[Start of section]
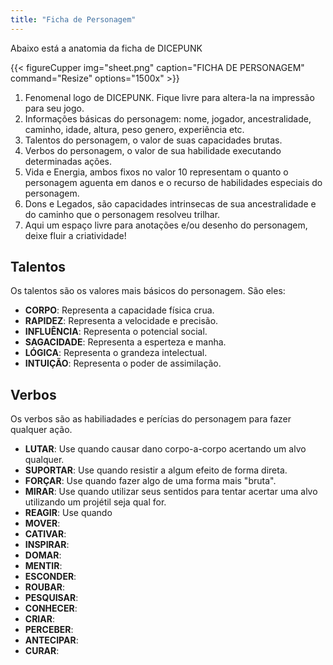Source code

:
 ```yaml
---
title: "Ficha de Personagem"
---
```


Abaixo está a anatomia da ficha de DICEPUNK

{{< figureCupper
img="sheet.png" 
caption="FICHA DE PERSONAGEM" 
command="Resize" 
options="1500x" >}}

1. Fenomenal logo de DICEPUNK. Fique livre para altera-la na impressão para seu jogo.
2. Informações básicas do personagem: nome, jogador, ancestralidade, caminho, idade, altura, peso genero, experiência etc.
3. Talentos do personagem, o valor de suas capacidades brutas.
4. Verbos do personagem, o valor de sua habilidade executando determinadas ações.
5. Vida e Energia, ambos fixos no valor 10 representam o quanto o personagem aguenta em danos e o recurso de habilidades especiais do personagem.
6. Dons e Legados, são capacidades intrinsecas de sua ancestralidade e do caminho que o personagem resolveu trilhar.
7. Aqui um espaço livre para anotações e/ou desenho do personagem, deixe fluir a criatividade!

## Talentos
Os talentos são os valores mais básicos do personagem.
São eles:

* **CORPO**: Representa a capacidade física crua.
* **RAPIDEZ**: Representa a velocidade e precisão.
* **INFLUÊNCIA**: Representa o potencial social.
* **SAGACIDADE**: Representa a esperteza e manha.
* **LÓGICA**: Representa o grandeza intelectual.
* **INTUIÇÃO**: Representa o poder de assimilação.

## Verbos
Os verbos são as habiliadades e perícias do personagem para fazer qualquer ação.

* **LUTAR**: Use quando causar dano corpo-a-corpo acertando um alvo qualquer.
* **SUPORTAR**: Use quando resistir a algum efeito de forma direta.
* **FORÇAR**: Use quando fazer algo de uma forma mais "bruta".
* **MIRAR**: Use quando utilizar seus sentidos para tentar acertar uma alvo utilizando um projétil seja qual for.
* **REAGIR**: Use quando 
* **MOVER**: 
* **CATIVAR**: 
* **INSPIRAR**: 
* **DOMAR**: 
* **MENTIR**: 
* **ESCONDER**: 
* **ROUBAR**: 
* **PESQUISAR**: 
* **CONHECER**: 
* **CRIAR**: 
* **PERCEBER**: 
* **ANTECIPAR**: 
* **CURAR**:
[End of section]
[Start of section]
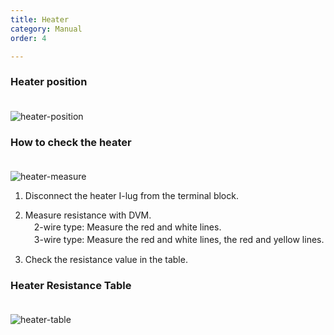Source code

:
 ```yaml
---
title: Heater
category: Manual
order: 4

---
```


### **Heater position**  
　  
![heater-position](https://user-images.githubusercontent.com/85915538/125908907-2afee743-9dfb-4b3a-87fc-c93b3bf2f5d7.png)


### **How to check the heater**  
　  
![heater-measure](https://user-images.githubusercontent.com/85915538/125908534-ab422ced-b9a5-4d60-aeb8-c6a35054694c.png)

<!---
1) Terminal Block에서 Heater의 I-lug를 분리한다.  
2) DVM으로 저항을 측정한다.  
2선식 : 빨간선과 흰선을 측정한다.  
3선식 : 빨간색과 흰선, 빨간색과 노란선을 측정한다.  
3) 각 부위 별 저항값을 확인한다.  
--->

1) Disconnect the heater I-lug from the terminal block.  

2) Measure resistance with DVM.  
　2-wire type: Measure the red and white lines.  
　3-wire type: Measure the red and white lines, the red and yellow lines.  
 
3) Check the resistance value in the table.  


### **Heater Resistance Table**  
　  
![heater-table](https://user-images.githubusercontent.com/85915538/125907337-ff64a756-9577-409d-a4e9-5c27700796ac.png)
[End of section]
[Start of section]
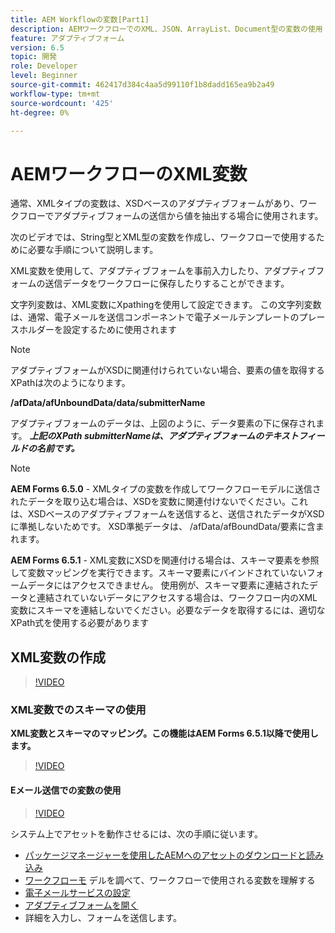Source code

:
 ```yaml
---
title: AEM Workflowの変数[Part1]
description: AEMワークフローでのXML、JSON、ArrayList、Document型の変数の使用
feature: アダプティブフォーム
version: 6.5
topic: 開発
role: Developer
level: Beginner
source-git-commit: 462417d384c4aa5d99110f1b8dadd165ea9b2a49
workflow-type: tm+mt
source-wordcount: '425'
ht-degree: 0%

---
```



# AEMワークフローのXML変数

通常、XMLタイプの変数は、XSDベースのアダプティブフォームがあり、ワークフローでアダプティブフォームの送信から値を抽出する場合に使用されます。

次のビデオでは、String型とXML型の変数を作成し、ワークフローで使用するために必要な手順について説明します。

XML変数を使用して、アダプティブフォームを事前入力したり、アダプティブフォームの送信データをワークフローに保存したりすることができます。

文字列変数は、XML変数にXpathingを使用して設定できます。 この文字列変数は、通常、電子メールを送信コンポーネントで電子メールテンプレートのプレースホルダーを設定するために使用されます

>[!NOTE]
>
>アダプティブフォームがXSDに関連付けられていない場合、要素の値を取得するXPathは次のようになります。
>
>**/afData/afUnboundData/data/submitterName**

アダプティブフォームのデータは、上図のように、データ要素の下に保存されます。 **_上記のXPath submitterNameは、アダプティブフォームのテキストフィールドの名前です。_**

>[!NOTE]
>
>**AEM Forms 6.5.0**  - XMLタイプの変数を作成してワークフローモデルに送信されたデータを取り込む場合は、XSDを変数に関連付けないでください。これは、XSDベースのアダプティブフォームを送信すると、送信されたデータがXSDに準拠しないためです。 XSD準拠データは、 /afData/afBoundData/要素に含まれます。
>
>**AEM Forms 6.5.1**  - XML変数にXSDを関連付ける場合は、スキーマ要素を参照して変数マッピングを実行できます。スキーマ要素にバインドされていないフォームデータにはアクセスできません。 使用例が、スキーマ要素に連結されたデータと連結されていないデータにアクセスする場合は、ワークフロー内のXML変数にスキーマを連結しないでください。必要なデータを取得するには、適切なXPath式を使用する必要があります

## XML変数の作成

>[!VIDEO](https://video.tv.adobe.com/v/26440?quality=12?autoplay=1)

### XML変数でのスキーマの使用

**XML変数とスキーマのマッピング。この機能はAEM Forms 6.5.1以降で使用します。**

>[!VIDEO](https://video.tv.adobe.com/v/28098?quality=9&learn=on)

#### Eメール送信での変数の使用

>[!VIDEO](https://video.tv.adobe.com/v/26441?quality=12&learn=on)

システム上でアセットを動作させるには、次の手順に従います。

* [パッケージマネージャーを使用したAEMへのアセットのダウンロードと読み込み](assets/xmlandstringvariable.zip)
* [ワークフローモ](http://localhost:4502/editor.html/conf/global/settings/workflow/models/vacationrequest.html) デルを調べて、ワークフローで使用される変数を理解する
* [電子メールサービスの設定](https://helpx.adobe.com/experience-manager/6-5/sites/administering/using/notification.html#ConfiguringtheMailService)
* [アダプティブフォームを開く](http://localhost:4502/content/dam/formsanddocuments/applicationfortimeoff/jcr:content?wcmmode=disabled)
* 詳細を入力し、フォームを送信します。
[End of section]
» Task to complete: All lines in the listing above that contain "wire" should be shown.

» Result for this task:
　2-wire type: Measure the red and white lines.  
　3-wire type: Measure the red and white lines, the red and yellow lines.  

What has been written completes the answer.